311 So. 2d 727 | Fla. Dist. Ct. App. | 1975
Concurrence Opinion
(concurring specially) :
I concur in this court’s determination that the search in question was unreasonable on the basis that at the time the search was made the officers did not have a search warrant in their possession.
The record reflects that at the time the private dwelling was searched by federal and state officers, a federal search warrant had been issued which fact was known by the officers but which warrant did not arrive at the premises in question until after the search began.

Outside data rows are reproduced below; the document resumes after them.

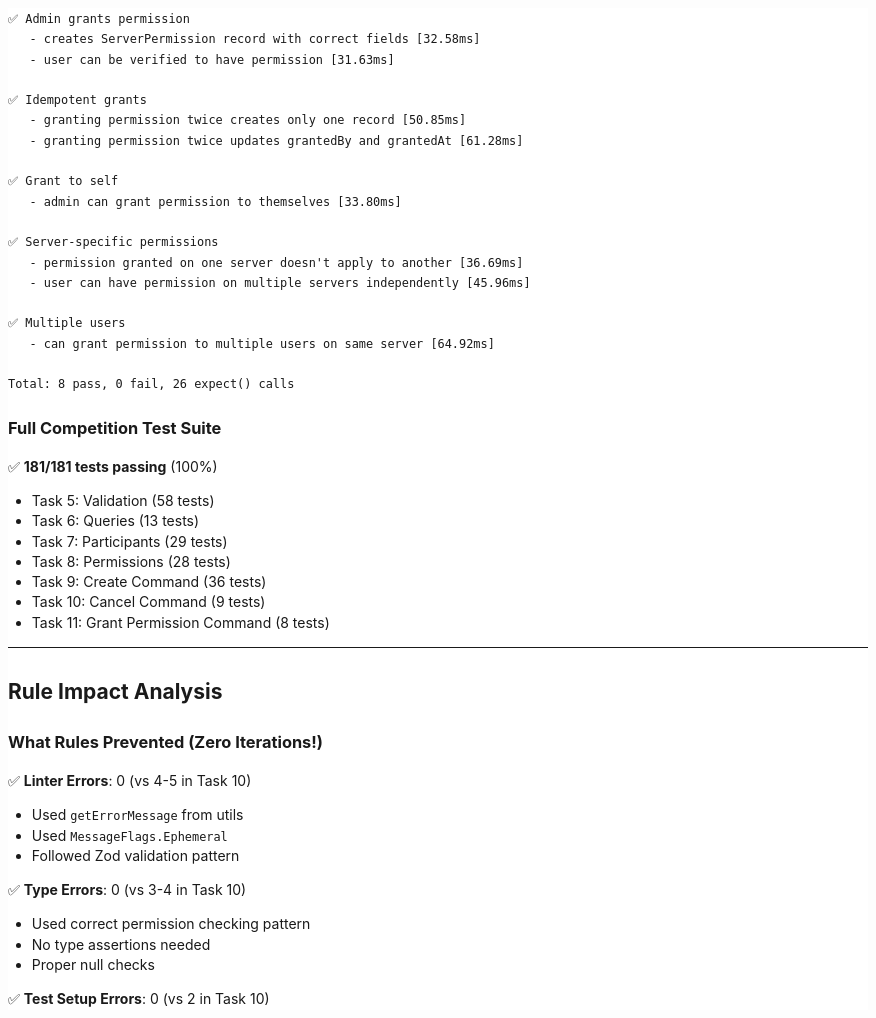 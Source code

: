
 ```
✅ Admin grants permission
   - creates ServerPermission record with correct fields [32.58ms]
   - user can be verified to have permission [31.63ms]

✅ Idempotent grants
   - granting permission twice creates only one record [50.85ms]
   - granting permission twice updates grantedBy and grantedAt [61.28ms]

✅ Grant to self
   - admin can grant permission to themselves [33.80ms]

✅ Server-specific permissions
   - permission granted on one server doesn't apply to another [36.69ms]
   - user can have permission on multiple servers independently [45.96ms]

✅ Multiple users
   - can grant permission to multiple users on same server [64.92ms]

Total: 8 pass, 0 fail, 26 expect() calls
```

### Full Competition Test Suite

✅ **181/181 tests passing** (100%)

- Task 5: Validation (58 tests)
- Task 6: Queries (13 tests)
- Task 7: Participants (29 tests)
- Task 8: Permissions (28 tests)
- Task 9: Create Command (36 tests)
- Task 10: Cancel Command (9 tests)
- Task 11: Grant Permission Command (8 tests)

---

## Rule Impact Analysis

### What Rules Prevented (Zero Iterations!)

✅ **Linter Errors**: 0 (vs 4-5 in Task 10)

- Used `getErrorMessage` from utils
- Used `MessageFlags.Ephemeral`
- Followed Zod validation pattern

✅ **Type Errors**: 0 (vs 3-4 in Task 10)

- Used correct permission checking pattern
- No type assertions needed
- Proper null checks

✅ **Test Setup Errors**: 0 (vs 2 in Task 10)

It simply does not comport with the constitutional and statutory guarantees against unreasonable searches for law enforcement officers to know that a warrant has been issued. Absent those circumstances where a search warrant is unnecessary, possession of the search warrant is an essential requirement to the performance of the search and the validity of the seizure. Cf. Benefield v. State, Fla.1964, 160 So.2d 706; Webster v. State, Fla.App.1967, 201 So.2d 789; State v. Hetzko, Fla.App. 1973, 283 So.2d 49.
Lead Opinion
Upon review of the record on appeal and after consideration of the briefs and oral argument of counsel for the respective parties, we determine that the instant search of the defendant’s residence, absent knowledge of the contents of the search warrant, was unreasonable. Therefore, the trial court erred in denying the defendant’s motion to suppress the evidence seized by said search. Accordingly, the order denying the motion to suppress is reversed.
The order of probation is vacated and set aside, and the cause remanded for further proceedings consistent with the views herein expressed.